* **Task goal**:
Transcribe each entry exactly as it appears, leaving out any picture it holds.
*** Given records Section Begins ***
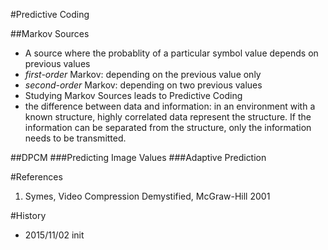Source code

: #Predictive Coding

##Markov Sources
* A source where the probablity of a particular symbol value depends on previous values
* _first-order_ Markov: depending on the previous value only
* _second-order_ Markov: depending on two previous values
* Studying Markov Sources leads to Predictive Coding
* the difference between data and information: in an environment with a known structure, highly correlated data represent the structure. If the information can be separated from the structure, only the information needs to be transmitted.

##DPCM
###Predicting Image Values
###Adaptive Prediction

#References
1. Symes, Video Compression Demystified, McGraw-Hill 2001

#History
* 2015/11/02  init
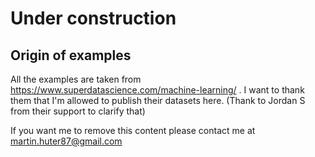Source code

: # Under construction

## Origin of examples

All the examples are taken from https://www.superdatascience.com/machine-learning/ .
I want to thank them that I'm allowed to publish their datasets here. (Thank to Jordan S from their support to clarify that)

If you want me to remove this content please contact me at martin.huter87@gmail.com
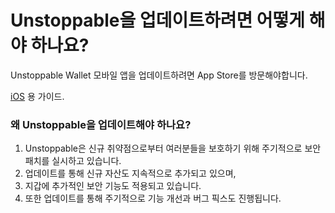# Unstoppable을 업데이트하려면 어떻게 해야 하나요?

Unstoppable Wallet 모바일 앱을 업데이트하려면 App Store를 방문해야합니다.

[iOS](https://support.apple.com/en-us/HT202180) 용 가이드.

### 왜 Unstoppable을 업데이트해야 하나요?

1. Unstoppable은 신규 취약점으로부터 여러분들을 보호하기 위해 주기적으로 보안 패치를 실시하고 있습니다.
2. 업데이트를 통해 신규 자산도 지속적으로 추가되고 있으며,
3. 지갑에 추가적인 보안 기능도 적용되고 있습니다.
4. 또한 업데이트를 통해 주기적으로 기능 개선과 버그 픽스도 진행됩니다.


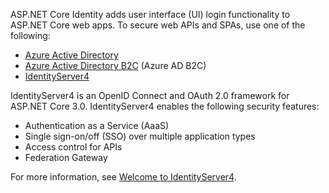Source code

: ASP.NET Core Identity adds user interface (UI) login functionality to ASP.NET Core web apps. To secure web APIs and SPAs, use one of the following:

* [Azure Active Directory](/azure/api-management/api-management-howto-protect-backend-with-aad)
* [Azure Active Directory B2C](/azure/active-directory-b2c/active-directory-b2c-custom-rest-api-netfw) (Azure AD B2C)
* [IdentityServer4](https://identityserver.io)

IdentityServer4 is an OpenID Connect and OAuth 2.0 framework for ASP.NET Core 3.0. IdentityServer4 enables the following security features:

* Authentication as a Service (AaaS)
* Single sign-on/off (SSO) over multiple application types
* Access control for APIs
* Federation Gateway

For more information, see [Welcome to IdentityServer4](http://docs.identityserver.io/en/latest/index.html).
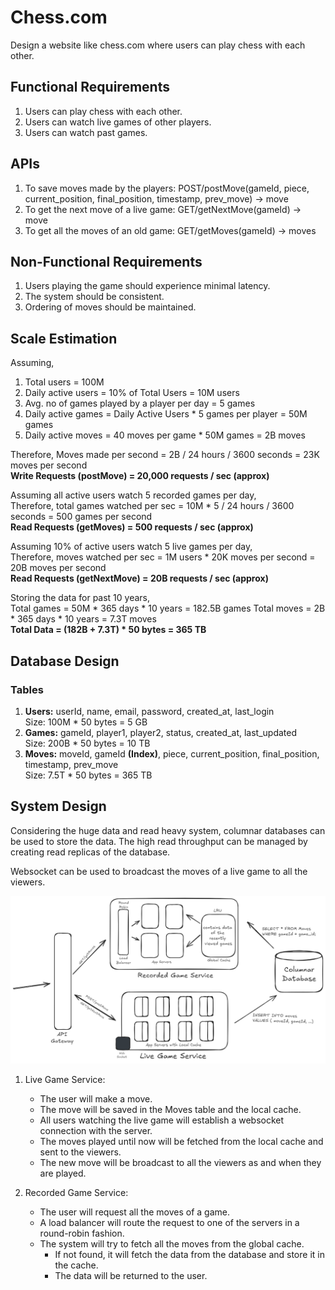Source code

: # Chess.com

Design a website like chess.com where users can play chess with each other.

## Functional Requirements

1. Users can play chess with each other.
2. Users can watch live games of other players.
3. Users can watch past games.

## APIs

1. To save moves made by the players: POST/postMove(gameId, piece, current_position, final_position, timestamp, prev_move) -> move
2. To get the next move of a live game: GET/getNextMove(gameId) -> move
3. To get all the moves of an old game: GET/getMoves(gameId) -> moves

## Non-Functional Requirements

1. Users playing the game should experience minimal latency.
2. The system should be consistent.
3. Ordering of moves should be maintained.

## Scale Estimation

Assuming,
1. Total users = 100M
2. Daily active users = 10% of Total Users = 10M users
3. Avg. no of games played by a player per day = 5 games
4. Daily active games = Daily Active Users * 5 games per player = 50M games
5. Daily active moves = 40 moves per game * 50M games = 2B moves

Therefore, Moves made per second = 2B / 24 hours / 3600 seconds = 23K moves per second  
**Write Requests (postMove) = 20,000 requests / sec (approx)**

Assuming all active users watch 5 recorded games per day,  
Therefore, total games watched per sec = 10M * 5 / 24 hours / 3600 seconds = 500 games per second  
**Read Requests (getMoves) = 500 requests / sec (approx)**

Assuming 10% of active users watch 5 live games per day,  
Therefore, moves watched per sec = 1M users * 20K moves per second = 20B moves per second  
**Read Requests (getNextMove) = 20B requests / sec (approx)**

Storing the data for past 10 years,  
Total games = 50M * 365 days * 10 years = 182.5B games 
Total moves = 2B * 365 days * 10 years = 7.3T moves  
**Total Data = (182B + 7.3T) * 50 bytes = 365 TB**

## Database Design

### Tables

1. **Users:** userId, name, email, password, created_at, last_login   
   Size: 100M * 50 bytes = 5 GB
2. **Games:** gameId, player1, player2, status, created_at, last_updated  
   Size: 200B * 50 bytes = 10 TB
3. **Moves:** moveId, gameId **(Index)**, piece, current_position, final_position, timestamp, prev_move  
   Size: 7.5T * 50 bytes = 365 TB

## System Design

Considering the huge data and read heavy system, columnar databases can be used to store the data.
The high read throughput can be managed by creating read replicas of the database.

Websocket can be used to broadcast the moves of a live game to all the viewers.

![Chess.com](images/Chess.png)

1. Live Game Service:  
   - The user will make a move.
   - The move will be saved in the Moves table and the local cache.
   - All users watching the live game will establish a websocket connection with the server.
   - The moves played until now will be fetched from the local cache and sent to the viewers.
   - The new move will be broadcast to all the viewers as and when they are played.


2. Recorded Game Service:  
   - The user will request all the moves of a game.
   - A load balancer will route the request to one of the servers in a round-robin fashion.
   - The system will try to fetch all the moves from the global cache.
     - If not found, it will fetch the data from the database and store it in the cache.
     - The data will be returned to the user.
*** Given records Section Ends ***
* **Answer**:
Source code

: #Predictive Coding

##Markov Sources
* A source where the probablity of a particular symbol value depends on previous values
* _first-order_ Markov: depending on the previous value only
* _second-order_ Markov: depending on two previous values
* Studying Markov Sources leads to Predictive Coding
* the difference between data and information: in an environment with a known structure, highly correlated data represent the structure. If the information can be separated from the structure, only the information needs to be transmitted.

##DPCM
###Predicting Image Values
###Adaptive Prediction

#References
1. Symes, Video Compression Demystified, McGraw-Hill 2001

#History
* 2015/11/02  init
Source code

: # Under construction

## Origin of examples

All the examples are taken from https://www.superdatascience.com/machine-learning/ .
I want to thank them that I'm allowed to publish their datasets here. (Thank to Jordan S from their support to clarify that)

If you want me to remove this content please contact me at martin.huter87@gmail.com
# Unstoppable을 업데이트하려면 어떻게 해야 하나요?

Unstoppable Wallet 모바일 앱을 업데이트하려면 App Store를 방문해야합니다.

[iOS](https://support.apple.com/en-us/HT202180) 용 가이드.

### 왜 Unstoppable을 업데이트해야 하나요?

1. Unstoppable은 신규 취약점으로부터 여러분들을 보호하기 위해 주기적으로 보안 패치를 실시하고 있습니다.
2. 업데이트를 통해 신규 자산도 지속적으로 추가되고 있으며,
3. 지갑에 추가적인 보안 기능도 적용되고 있습니다.
4. 또한 업데이트를 통해 주기적으로 기능 개선과 버그 픽스도 진행됩니다.


Source code

: ASP.NET Core Identity adds user interface (UI) login functionality to ASP.NET Core web apps. To secure web APIs and SPAs, use one of the following:

* [Azure Active Directory](/azure/api-management/api-management-howto-protect-backend-with-aad)
* [Azure Active Directory B2C](/azure/active-directory-b2c/active-directory-b2c-custom-rest-api-netfw) (Azure AD B2C)
* [IdentityServer4](https://identityserver.io)

IdentityServer4 is an OpenID Connect and OAuth 2.0 framework for ASP.NET Core 3.0. IdentityServer4 enables the following security features:

* Authentication as a Service (AaaS)
* Single sign-on/off (SSO) over multiple application types
* Access control for APIs
* Federation Gateway

For more information, see [Welcome to IdentityServer4](http://docs.identityserver.io/en/latest/index.html).
Source code

: # Chess.com

Design a website like chess.com where users can play chess with each other.

## Functional Requirements

1. Users can play chess with each other.
2. Users can watch live games of other players.
3. Users can watch past games.

## APIs

1. To save moves made by the players: POST/postMove(gameId, piece, current_position, final_position, timestamp, prev_move) -> move
2. To get the next move of a live game: GET/getNextMove(gameId) -> move
3. To get all the moves of an old game: GET/getMoves(gameId) -> moves

## Non-Functional Requirements

1. Users playing the game should experience minimal latency.
2. The system should be consistent.
3. Ordering of moves should be maintained.

## Scale Estimation

Assuming,
1. Total users = 100M
2. Daily active users = 10% of Total Users = 10M users
3. Avg. no of games played by a player per day = 5 games
4. Daily active games = Daily Active Users * 5 games per player = 50M games
5. Daily active moves = 40 moves per game * 50M games = 2B moves

Therefore, Moves made per second = 2B / 24 hours / 3600 seconds = 23K moves per second  
**Write Requests (postMove) = 20,000 requests / sec (approx)**

Assuming all active users watch 5 recorded games per day,  
Therefore, total games watched per sec = 10M * 5 / 24 hours / 3600 seconds = 500 games per second  
**Read Requests (getMoves) = 500 requests / sec (approx)**

Assuming 10% of active users watch 5 live games per day,  
Therefore, moves watched per sec = 1M users * 20K moves per second = 20B moves per second  
**Read Requests (getNextMove) = 20B requests / sec (approx)**

Storing the data for past 10 years,  
Total games = 50M * 365 days * 10 years = 182.5B games 
Total moves = 2B * 365 days * 10 years = 7.3T moves  
**Total Data = (182B + 7.3T) * 50 bytes = 365 TB**

## Database Design

### Tables

1. **Users:** userId, name, email, password, created_at, last_login   
   Size: 100M * 50 bytes = 5 GB
2. **Games:** gameId, player1, player2, status, created_at, last_updated  
   Size: 200B * 50 bytes = 10 TB
3. **Moves:** moveId, gameId **(Index)**, piece, current_position, final_position, timestamp, prev_move  
   Size: 7.5T * 50 bytes = 365 TB

## System Design

Considering the huge data and read heavy system, columnar databases can be used to store the data.
The high read throughput can be managed by creating read replicas of the database.

Websocket can be used to broadcast the moves of a live game to all the viewers.

![Chess.com](images/Chess.png)

1. Live Game Service:  
   - The user will make a move.
   - The move will be saved in the Moves table and the local cache.
   - All users watching the live game will establish a websocket connection with the server.
   - The moves played until now will be fetched from the local cache and sent to the viewers.
   - The new move will be broadcast to all the viewers as and when they are played.


2. Recorded Game Service:  
   - The user will request all the moves of a game.
   - A load balancer will route the request to one of the servers in a round-robin fashion.
   - The system will try to fetch all the moves from the global cache.
     - If not found, it will fetch the data from the database and store it in the cache.
     - The data will be returned to the user.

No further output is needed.